(Stored records)
---------------
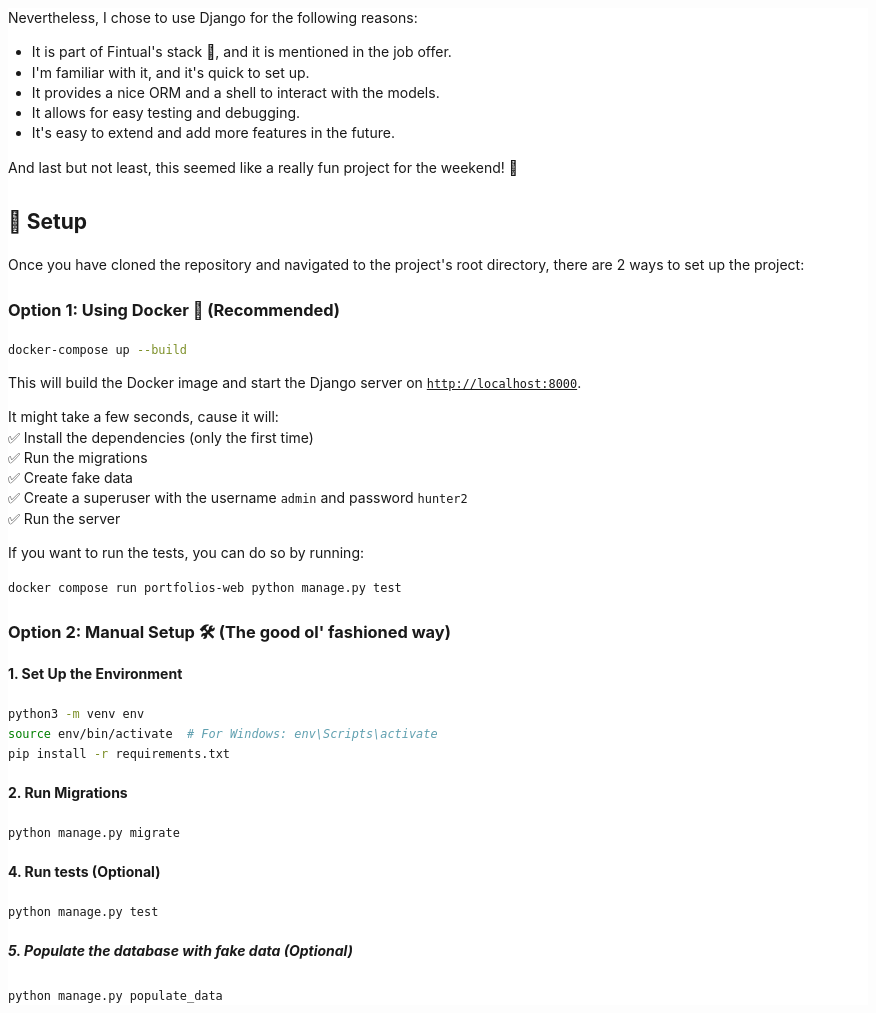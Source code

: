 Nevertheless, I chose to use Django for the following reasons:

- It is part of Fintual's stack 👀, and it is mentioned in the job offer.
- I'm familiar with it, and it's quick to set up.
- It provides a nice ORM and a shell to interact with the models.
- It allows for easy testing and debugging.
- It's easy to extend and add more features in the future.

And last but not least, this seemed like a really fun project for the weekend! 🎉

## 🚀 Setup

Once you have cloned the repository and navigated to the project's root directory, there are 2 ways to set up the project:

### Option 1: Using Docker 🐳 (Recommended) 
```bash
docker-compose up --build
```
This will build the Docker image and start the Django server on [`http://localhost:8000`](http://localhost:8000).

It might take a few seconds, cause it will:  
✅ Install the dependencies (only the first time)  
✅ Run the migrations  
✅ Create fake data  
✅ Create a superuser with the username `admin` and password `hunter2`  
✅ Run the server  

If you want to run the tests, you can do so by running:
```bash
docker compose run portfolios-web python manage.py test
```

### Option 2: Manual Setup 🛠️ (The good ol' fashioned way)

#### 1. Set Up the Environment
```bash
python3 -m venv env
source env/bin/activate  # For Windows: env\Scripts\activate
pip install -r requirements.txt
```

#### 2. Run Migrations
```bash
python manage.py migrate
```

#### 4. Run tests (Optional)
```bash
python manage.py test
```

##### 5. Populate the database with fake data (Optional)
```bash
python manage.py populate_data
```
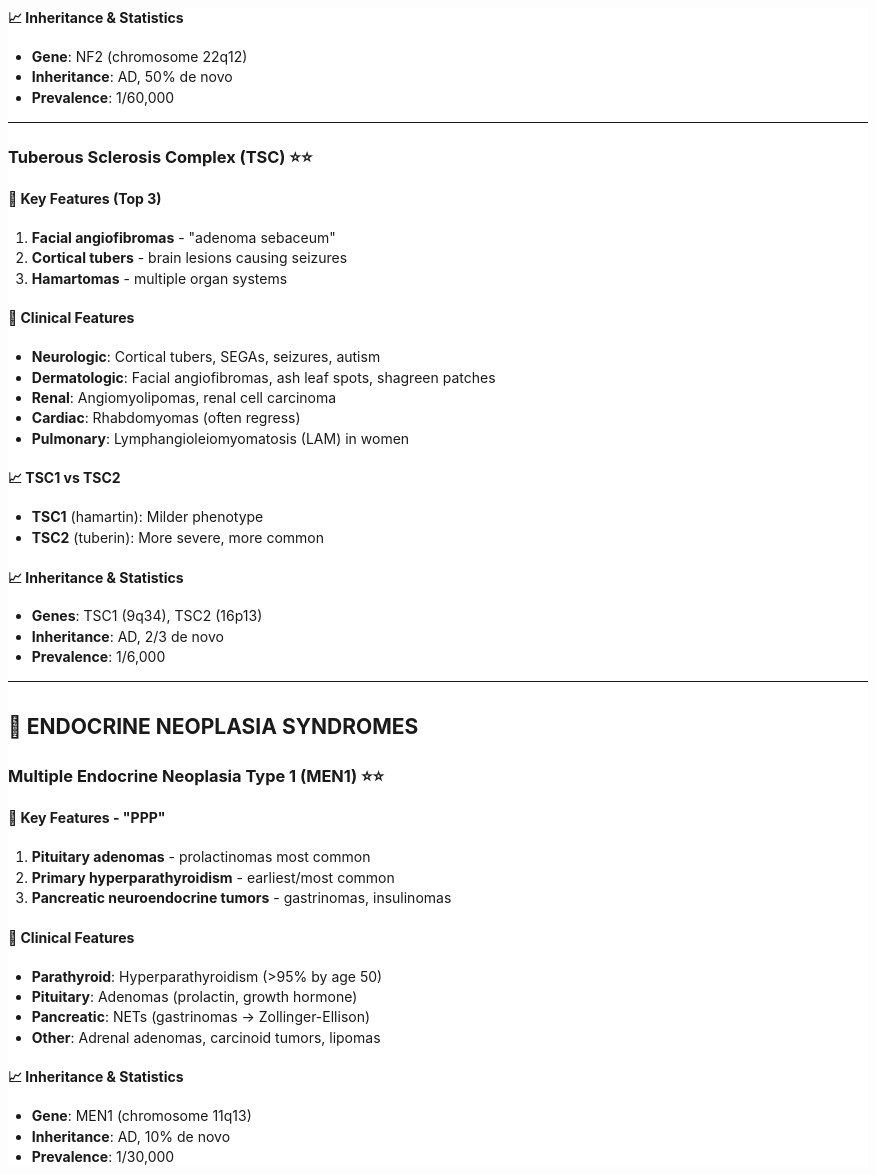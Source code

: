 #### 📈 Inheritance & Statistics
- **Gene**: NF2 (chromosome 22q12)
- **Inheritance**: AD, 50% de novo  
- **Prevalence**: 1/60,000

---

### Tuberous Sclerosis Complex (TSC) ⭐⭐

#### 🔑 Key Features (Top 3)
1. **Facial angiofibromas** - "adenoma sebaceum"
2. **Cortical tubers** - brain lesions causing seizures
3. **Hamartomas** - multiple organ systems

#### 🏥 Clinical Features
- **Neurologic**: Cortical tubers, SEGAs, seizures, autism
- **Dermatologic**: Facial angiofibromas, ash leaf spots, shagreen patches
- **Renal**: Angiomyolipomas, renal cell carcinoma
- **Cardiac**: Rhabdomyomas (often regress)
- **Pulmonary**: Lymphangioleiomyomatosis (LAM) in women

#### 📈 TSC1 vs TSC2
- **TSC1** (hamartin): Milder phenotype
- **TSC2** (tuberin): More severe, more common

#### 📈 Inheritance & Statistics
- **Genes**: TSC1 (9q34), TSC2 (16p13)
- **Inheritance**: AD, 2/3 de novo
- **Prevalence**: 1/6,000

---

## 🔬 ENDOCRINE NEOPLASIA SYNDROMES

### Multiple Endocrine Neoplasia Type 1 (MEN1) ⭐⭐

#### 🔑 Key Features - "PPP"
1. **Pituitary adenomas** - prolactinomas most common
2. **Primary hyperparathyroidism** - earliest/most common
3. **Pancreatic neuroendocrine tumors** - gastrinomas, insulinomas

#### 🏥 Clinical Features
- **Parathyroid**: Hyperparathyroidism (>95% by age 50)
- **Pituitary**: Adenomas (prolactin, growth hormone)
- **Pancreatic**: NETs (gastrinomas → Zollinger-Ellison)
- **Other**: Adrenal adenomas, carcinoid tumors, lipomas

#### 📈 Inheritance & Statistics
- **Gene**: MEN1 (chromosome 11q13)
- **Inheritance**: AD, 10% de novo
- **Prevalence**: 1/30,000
---------------
▸ **Work task**
Tally the lines of the entries that carry the word "tubers" and say only that number.

▸ **Output below**
2